**YOUR TASK:**
Return the records below word for word.

**DATA PROVIDED:**
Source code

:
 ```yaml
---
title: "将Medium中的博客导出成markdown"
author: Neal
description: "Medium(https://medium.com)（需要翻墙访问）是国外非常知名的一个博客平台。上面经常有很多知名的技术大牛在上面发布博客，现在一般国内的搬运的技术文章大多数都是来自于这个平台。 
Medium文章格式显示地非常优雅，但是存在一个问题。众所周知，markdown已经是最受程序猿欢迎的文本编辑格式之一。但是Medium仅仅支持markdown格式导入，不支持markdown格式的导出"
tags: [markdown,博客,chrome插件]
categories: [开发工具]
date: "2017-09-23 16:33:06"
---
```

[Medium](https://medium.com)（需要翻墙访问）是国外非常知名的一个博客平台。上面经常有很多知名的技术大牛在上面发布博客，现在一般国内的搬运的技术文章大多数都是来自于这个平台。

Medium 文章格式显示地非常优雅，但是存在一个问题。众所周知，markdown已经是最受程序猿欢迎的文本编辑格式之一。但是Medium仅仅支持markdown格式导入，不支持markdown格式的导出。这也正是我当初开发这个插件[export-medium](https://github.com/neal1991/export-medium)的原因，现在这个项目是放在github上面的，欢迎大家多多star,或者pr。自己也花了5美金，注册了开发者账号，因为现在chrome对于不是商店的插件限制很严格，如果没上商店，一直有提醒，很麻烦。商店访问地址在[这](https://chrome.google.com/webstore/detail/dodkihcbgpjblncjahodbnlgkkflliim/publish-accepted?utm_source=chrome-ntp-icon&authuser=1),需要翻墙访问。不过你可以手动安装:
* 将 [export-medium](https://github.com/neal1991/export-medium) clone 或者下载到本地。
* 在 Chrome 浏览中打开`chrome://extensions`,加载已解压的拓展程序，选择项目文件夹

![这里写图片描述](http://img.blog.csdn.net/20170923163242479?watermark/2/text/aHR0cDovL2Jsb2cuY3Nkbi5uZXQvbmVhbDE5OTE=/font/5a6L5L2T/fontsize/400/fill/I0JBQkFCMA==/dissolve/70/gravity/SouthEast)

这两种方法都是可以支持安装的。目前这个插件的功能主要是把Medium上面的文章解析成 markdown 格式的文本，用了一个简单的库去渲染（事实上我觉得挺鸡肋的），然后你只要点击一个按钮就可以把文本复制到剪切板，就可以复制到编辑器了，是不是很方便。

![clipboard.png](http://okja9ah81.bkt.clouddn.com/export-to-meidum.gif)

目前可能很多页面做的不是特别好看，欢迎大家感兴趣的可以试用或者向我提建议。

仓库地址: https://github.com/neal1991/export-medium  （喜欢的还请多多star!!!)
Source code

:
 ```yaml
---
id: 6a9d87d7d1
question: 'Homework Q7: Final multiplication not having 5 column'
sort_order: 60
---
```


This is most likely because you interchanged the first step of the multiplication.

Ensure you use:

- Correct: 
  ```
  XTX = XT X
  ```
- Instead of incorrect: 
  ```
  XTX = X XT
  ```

**ANSWER BOX:**
Source code

:
 ```yaml
---
title: "将Medium中的博客导出成markdown"
author: Neal
description: "Medium(https://medium.com)（需要翻墙访问）是国外非常知名的一个博客平台。上面经常有很多知名的技术大牛在上面发布博客，现在一般国内的搬运的技术文章大多数都是来自于这个平台。 
Medium文章格式显示地非常优雅，但是存在一个问题。众所周知，markdown已经是最受程序猿欢迎的文本编辑格式之一。但是Medium仅仅支持markdown格式导入，不支持markdown格式的导出"
tags: [markdown,博客,chrome插件]
categories: [开发工具]
date: "2017-09-23 16:33:06"
---
```

[Medium](https://medium.com)（需要翻墙访问）是国外非常知名的一个博客平台。上面经常有很多知名的技术大牛在上面发布博客，现在一般国内的搬运的技术文章大多数都是来自于这个平台。

Medium 文章格式显示地非常优雅，但是存在一个问题。众所周知，markdown已经是最受程序猿欢迎的文本编辑格式之一。但是Medium仅仅支持markdown格式导入，不支持markdown格式的导出。这也正是我当初开发这个插件[export-medium](https://github.com/neal1991/export-medium)的原因，现在这个项目是放在github上面的，欢迎大家多多star,或者pr。自己也花了5美金，注册了开发者账号，因为现在chrome对于不是商店的插件限制很严格，如果没上商店，一直有提醒，很麻烦。商店访问地址在[这](https://chrome.google.com/webstore/detail/dodkihcbgpjblncjahodbnlgkkflliim/publish-accepted?utm_source=chrome-ntp-icon&authuser=1),需要翻墙访问。不过你可以手动安装:
* 将 [export-medium](https://github.com/neal1991/export-medium) clone 或者下载到本地。
* 在 Chrome 浏览中打开`chrome://extensions`,加载已解压的拓展程序，选择项目文件夹

![这里写图片描述](http://img.blog.csdn.net/20170923163242479?watermark/2/text/aHR0cDovL2Jsb2cuY3Nkbi5uZXQvbmVhbDE5OTE=/font/5a6L5L2T/fontsize/400/fill/I0JBQkFCMA==/dissolve/70/gravity/SouthEast)

这两种方法都是可以支持安装的。目前这个插件的功能主要是把Medium上面的文章解析成 markdown 格式的文本，用了一个简单的库去渲染（事实上我觉得挺鸡肋的），然后你只要点击一个按钮就可以把文本复制到剪切板，就可以复制到编辑器了，是不是很方便。

![clipboard.png](http://okja9ah81.bkt.clouddn.com/export-to-meidum.gif)

目前可能很多页面做的不是特别好看，欢迎大家感兴趣的可以试用或者向我提建议。

仓库地址: https://github.com/neal1991/export-medium  （喜欢的还请多多star!!!)
Source code

:
 ```yaml
---
id: 6a9d87d7d1
question: 'Homework Q7: Final multiplication not having 5 column'
sort_order: 60
---
```


This is most likely because you interchanged the first step of the multiplication.

Ensure you use:

- Correct: 
  ```
  XTX = XT X
  ```
- Instead of incorrect: 
  ```
  XTX = X XT
  ```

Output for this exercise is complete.